The Modesto native and mastermind behind the "Star Wars" and "Indiana Jones" film series announced his decision in a statement provided by Lucasfilm.
"For 41 years, the majority of my time and money has been put into the company," he said. "As I start a new chapter in my life, it is gratifying that I have the opportunity to devote more time and resources to philanthropy."
He didn't provide details about how the money would be spent. It's unclear if the money will go to his 20-year-old George Lucas Educational Foundation or some other organization. His sister Kate Nyegaard, a Modesto resident and a foundation board member, said she doesn't have any more information.
"The idea that he is giving money is new to me, too," she said Friday. "He probably knows in his own mind what he has in mind."
Two years ago, Lucas, 68, made a commitment to support education on The Giving Pledge, an effort by 93 of America's wealthiest individuals to commit the majority of their money to philanthropy. It includes a who's who of American business, including Microsoft founders Bill Gates and Paul Allen, investor Warren Buffett and Facebook founder Mark Zuckerberg.
"I am dedicating the majority of my wealth to improving education," he says in a letter on www.givingpledge.org. "It is the key to the survival of the human race. We have to plan for our collective future and the first step begins with the social, emotional and intellectual tools we provide to our children.

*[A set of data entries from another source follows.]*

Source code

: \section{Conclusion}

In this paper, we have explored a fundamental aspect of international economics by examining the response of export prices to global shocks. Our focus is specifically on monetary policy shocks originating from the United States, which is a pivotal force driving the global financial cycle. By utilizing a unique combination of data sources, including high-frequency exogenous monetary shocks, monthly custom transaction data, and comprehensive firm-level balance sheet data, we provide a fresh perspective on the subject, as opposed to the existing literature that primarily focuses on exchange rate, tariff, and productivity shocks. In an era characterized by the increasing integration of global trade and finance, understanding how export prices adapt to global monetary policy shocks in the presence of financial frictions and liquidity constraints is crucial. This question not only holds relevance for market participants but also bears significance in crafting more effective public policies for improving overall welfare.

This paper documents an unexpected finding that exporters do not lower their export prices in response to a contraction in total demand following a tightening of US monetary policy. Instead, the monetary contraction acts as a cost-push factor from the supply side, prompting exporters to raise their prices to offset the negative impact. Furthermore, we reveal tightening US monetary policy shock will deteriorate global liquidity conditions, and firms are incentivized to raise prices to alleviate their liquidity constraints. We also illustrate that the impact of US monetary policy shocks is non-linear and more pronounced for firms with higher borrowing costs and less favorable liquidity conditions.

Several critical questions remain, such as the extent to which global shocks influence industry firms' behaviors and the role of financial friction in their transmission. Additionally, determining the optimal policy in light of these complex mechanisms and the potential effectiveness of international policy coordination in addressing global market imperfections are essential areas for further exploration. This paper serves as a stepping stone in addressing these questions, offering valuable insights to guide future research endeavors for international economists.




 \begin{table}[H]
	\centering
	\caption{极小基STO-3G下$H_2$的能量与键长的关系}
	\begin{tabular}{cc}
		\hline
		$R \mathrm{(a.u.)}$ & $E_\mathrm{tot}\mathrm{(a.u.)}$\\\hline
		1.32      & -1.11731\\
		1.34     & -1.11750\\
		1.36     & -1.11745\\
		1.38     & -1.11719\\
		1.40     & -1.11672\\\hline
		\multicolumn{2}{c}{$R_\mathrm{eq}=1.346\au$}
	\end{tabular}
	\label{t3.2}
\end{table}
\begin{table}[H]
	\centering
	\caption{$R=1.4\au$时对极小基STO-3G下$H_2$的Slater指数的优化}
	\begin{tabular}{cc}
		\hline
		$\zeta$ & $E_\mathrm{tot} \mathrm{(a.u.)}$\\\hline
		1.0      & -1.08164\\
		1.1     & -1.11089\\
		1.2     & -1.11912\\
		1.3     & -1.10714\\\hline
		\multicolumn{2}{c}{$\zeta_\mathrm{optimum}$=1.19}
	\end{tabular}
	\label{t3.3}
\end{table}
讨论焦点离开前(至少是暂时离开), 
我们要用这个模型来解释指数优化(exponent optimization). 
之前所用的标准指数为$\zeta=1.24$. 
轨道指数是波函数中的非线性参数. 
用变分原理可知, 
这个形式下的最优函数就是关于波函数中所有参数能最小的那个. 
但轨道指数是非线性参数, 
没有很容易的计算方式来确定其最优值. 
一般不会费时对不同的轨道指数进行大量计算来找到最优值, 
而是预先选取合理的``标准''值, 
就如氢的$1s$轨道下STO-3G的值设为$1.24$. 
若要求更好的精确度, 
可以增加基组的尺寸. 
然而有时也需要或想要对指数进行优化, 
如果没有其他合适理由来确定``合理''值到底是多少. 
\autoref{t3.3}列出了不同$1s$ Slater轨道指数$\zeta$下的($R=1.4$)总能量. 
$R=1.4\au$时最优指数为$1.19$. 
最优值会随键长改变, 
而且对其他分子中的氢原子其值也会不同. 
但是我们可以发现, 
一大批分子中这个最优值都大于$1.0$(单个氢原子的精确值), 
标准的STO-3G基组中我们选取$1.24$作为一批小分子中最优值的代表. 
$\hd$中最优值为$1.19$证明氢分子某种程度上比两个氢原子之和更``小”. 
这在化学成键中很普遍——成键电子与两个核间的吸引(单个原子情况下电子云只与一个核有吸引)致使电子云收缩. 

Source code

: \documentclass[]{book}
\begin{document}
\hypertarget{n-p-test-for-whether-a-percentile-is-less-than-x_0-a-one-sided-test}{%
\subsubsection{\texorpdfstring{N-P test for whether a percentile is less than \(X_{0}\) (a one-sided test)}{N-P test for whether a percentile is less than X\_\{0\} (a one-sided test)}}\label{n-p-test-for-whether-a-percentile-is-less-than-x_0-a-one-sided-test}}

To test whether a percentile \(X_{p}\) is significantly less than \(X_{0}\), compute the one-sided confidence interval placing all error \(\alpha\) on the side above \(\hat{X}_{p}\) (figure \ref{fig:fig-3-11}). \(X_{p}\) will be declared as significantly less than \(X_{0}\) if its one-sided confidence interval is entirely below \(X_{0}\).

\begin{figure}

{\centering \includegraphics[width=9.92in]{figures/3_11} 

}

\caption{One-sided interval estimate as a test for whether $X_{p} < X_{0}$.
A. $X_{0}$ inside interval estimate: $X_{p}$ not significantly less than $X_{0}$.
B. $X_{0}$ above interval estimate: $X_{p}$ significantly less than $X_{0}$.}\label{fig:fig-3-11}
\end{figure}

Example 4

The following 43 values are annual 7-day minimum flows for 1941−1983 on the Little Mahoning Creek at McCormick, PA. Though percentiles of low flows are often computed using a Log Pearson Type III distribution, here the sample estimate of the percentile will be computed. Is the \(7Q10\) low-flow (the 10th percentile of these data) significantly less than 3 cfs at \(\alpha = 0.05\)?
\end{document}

"As humans, our greatest tool for survival is our ability to think and to adapt as educators, storytellers and communicators our responsibility is to continue to do so."
The George Lucas Educational Foundation, which has a mailing address in San Rafael, works to improve the K-12 learning process by documenting, sharing and advocating for best practices of teachers and schools around the world. It operates under a $4.02 million annual budget.
The foundation does not make grants, but it runs www. edutopia.org, which shares information about successful programs and educational strategies.
"We try to tell the good stories happening in education and highlight the schools that are doing well," Nyegaard said.
The foundation also supports research on educational methods, including most recently a collaboration with the University of Washington to determine the effectiveness of a form of project-based learning.
Lucas says on the Edutopia site that he was inspired to start the foundation because his experiences in public schools were frustrating.
"I was often bored," he said. "Occasionally, I had a teacher who engaged my curiosity and motivated me to learn. Those were the teachers I really loved. I wondered, 'Why can't school be engaging all of the time?' As a father, I've felt the imperative to transform schooling even more urgently."